Repetía la hipótesis de Zernov. Yo, empero, seguía en mis reflexiones. «Este es un juego. Hoy construimos y mañana destruimos. Hoy es Nueva York y mañana Paris. Hoy es Paris con el Mont Blanc y mañana es Paris con el Fuji Yama. ¿Por qué no? ¿Acaso lo que ha sido creado en la Tierra por el hombre y la naturaleza es el límite de la perfección? ¿No supone, quizás, la repetición de la creación cierto mejoramiento? ¿Se está buscando en este laboratorio lo típico de la vida terrestre? ¿Se está verificando y especificando lo típico del mundo? Y toda esta mezcolanza irreal para nosotros, ¿es acaso para ellos lo que precisamente están buscando?»

Al fin y al cabo me sentí confundido. El paracaídas flotaba sobre mi cabeza a guisa de techo de café callejero. Lo único que faltaba era la mesa y la limonada. Sólo ahora empecé a sentir calor. El sol no alumbraba, pero el bochorno era insoportable.

—¿Por qué no caemos? —inquirió Anatoli.

—¿Terminaste la escuela secundaria o te expulsaron de la primaria?

—No charlatanees. Te estoy hablando en serio.

—Y yo también. ¿Has oído hablar del fenómeno de la ingravidez?

—Sí. En la ingravidez uno flota, mas ahora no ocurre lo mismo, pues yo no puedo moverme. Hasta mi paracaídas parece estar hecho de madera, como si algo lo retuviera.

—No «algo», sino alguien.

—¿Por qué?

—Por gentileza. Dueños hospitalarios dan una lección de cortesía a huéspedes no invitados.

—¿Y para qué crearon Paris?

—Tal vez les gusta su geografía.

—Eso sucedería si ellos fuesen seres racionales… —explotó Anatoli.

—Me gusta tu «si».

—No te mofes de mí. Te estoy hablando en serio. Ellos deben tener un objetivo determinado.

—Tienes razón. Ellos graban nuestras reacciones y, posiblemente, están grabando ahora nuestra conversación.

—Eres insoportable —afirmó Anatoli, y calló. Al momento, fuimos empujados de nuestra posición por un soplo de viento y empezamos a volar sobre Paris.

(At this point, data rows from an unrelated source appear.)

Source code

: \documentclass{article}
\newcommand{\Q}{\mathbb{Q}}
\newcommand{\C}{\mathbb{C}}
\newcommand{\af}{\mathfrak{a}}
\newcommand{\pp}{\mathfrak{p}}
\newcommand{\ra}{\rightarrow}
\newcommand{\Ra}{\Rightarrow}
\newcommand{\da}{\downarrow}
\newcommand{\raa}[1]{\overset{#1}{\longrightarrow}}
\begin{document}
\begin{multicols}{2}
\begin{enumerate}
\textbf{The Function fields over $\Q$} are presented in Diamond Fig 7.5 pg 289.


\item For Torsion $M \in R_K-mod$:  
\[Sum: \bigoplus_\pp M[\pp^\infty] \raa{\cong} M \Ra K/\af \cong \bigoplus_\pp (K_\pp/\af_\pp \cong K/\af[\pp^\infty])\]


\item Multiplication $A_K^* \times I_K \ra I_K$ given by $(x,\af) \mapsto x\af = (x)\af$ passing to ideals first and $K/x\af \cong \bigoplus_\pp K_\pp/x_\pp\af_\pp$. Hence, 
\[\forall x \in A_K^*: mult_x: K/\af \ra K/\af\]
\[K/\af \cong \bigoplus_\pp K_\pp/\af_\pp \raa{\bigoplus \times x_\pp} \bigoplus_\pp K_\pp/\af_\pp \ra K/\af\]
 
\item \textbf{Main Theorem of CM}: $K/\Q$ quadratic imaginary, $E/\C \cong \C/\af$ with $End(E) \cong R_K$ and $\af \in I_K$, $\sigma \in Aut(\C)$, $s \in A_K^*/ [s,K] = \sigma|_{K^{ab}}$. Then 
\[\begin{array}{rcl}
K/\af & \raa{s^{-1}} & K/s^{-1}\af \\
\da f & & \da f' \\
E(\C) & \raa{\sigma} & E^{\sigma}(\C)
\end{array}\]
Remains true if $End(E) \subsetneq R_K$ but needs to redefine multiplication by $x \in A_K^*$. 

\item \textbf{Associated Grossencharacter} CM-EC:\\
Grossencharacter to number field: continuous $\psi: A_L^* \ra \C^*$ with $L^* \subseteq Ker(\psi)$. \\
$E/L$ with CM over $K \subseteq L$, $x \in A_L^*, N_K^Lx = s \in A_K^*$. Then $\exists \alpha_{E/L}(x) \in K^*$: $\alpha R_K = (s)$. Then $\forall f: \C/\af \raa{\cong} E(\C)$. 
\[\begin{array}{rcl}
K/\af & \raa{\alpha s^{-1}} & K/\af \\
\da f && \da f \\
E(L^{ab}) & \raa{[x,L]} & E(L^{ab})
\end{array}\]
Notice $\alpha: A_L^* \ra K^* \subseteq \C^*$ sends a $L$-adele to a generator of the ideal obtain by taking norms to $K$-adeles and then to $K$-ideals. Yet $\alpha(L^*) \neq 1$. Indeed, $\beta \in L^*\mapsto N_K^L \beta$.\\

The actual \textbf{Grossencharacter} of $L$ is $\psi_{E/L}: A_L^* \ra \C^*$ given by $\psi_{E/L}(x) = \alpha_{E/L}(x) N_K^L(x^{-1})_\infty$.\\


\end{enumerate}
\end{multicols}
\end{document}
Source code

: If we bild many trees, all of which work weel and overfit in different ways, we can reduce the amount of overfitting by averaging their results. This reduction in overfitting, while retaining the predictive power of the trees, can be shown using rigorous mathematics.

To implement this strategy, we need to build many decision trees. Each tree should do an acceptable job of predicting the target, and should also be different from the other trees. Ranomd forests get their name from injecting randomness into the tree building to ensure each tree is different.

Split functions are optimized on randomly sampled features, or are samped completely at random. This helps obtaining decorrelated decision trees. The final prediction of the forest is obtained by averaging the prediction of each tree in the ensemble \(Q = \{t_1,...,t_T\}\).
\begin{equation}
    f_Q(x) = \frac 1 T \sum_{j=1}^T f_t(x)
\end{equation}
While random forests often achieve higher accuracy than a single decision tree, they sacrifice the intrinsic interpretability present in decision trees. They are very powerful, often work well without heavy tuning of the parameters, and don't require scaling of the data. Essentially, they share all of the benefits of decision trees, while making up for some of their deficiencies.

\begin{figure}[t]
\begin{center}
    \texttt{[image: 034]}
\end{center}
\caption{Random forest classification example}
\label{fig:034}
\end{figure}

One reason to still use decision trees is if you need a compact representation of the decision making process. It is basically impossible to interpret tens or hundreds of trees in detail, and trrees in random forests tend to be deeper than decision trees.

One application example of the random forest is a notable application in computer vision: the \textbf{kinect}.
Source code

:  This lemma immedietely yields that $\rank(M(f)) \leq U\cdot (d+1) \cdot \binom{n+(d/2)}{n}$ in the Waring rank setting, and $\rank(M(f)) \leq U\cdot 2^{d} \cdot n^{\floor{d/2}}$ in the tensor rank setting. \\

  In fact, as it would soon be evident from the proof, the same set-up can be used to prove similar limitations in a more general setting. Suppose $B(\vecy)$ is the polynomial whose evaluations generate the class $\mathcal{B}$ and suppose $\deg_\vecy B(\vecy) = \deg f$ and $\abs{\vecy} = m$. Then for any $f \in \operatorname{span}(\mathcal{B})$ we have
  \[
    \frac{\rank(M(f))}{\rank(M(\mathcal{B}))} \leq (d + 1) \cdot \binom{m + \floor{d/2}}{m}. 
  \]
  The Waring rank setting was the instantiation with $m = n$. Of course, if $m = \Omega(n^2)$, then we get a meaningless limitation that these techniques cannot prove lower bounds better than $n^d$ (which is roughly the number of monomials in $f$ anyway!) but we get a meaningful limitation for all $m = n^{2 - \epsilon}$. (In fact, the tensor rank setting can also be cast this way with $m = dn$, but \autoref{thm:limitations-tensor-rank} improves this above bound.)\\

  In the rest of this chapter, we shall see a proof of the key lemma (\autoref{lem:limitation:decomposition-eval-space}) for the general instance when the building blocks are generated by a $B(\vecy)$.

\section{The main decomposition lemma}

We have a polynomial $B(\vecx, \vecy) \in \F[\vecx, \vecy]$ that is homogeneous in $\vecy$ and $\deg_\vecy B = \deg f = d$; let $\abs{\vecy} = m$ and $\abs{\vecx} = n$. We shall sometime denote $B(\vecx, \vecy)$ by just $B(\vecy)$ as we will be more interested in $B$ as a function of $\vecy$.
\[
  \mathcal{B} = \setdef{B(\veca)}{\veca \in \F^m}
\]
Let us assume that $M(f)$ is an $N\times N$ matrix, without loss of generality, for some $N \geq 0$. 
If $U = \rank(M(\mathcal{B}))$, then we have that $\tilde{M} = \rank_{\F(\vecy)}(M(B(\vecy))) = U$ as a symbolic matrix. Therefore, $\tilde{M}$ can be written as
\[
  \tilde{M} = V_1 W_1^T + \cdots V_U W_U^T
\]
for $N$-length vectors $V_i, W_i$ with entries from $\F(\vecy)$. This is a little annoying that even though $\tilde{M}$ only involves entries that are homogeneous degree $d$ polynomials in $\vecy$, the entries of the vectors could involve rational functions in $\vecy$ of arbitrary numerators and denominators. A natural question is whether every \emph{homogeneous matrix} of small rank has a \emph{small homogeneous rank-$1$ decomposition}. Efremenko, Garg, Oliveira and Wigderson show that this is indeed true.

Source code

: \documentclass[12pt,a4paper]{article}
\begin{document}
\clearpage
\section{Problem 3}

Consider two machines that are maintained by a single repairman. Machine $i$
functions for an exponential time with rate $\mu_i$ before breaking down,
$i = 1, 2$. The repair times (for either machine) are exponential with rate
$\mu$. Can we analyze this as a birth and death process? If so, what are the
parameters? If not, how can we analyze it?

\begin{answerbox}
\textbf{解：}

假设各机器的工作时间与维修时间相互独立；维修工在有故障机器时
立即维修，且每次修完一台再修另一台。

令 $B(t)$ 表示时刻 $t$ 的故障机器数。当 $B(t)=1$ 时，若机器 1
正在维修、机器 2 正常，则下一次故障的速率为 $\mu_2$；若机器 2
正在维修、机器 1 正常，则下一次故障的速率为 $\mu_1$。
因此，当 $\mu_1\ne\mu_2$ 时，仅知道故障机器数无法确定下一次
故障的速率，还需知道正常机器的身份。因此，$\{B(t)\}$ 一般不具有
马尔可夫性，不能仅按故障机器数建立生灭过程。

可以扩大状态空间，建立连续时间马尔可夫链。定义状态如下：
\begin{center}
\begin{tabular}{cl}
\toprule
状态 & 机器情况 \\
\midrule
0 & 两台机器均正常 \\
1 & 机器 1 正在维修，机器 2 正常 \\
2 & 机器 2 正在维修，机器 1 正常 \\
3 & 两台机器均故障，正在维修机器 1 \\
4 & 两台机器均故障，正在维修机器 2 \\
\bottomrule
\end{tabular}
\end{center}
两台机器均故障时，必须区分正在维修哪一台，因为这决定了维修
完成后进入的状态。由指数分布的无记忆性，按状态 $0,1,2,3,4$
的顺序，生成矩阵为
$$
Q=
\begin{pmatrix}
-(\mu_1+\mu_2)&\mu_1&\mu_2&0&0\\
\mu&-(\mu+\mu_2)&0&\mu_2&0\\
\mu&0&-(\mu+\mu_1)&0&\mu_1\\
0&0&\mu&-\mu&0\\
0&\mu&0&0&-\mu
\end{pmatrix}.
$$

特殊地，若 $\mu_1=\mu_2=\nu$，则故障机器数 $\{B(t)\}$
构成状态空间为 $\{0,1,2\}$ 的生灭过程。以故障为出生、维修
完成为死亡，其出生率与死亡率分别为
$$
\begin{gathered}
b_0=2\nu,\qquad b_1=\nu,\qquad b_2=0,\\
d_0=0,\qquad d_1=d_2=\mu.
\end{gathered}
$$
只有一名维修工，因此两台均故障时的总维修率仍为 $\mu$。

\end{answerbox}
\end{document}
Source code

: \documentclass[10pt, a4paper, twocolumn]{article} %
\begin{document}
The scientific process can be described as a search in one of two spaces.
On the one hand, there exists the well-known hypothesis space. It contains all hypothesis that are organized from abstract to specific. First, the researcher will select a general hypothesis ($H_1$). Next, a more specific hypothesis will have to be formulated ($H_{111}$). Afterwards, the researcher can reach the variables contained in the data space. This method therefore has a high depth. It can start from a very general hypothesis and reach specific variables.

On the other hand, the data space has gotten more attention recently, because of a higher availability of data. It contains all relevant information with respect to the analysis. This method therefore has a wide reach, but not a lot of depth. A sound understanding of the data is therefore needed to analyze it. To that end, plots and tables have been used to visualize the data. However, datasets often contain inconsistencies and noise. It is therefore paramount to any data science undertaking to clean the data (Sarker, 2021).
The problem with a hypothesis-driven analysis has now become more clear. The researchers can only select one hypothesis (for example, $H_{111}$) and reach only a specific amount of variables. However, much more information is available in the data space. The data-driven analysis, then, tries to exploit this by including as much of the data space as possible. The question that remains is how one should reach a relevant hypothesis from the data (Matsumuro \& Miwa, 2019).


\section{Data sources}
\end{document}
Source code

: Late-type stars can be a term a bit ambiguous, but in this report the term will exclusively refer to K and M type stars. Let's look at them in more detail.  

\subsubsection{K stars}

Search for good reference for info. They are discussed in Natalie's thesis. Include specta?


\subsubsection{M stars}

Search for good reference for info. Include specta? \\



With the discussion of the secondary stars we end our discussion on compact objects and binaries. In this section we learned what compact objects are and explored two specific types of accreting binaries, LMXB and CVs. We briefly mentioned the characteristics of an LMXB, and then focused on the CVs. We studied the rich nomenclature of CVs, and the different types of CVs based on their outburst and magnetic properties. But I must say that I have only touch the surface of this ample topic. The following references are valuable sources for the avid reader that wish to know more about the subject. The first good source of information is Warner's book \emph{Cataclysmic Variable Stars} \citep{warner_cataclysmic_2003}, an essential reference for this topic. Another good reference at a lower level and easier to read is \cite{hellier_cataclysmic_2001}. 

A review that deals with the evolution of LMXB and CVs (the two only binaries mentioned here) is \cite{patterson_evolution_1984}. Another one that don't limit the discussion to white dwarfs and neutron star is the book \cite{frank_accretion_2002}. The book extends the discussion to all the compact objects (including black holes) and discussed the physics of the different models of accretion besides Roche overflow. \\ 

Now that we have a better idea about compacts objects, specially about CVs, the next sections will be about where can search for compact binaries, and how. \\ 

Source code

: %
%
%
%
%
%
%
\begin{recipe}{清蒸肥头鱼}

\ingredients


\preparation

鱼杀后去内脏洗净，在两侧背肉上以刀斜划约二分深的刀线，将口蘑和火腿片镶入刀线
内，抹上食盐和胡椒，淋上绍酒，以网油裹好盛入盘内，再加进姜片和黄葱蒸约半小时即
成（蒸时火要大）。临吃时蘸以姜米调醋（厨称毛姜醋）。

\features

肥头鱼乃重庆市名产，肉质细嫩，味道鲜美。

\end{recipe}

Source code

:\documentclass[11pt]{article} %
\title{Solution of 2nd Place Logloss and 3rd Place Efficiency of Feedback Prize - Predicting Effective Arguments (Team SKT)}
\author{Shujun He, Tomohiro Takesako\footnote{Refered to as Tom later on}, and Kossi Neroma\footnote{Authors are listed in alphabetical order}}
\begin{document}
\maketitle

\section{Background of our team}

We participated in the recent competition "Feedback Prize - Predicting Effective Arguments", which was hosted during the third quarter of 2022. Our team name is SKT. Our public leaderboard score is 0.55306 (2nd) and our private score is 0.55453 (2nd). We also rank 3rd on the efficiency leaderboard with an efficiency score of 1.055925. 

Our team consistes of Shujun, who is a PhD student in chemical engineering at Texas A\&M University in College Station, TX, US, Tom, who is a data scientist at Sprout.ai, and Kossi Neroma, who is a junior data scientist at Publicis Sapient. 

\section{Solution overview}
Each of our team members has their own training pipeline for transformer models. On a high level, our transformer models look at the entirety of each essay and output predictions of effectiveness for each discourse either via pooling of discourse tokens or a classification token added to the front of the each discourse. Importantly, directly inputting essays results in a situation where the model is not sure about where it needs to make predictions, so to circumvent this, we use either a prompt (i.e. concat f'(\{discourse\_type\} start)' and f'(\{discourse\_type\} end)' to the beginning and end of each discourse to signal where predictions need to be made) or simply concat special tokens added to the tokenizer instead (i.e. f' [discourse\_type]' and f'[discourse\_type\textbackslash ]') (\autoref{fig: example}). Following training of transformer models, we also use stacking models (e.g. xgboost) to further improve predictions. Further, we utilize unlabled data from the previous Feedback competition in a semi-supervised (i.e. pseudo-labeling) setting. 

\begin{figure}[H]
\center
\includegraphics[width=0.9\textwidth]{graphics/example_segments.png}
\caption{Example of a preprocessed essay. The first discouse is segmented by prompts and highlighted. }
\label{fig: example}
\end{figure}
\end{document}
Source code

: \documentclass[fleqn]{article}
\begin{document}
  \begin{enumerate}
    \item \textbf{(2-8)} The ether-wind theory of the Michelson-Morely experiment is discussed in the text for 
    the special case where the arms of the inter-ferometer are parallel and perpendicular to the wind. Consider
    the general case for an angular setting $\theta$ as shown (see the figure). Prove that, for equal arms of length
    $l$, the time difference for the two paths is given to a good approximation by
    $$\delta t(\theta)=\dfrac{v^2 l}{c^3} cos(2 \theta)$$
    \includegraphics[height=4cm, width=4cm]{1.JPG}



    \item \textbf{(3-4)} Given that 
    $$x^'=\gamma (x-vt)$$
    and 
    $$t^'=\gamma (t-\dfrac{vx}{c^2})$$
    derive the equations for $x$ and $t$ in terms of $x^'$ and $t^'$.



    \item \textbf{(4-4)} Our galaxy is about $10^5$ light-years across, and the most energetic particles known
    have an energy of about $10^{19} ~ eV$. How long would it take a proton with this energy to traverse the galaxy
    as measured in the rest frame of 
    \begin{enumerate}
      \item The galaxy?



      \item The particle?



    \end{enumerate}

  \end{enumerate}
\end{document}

Al principio descendimos unos doscientos metros. La ciudad estaba más cerca y sus detalles se distinguían con más claridad. Pudimos ver el negro humo entrecano que subía haciendo volutas sobre las chimeneas de las fábricas. Las grandes barcazas que descansaban sobre el Sena se diferenciaban ahora de las lanchas de motor. El gusanito largo que veíamos desde nuestra antigua posición deslizándose por la orilla del Sena, tomó ahora el aspecto de un tren que se aproximaba a la estación de Lyon. Las personas, como granos derramados sobre las calles, se veían ahora a guisa de mosaico abigarrado de trajes y vestidos de verano. Luego, fuimos empujados hacia arriba y la ciudad empezó a alejarse y a disiparse a la distancia. Anatoli voló hacia arriba y desapareció con su paracaídas en el tapón color violeta. Pasados dos o tres segundos, yo desaparecí también, y ambos, como dos delfines, saltamos sobre el borde de la cúpula azul. En este proceso, nuestros paracaídas no cambiaron de forma y se mantuvieron abiertos como si los soplaran corrientes de aire imperceptibles. A poco, descendimos sobre la banda blanca del glaciar.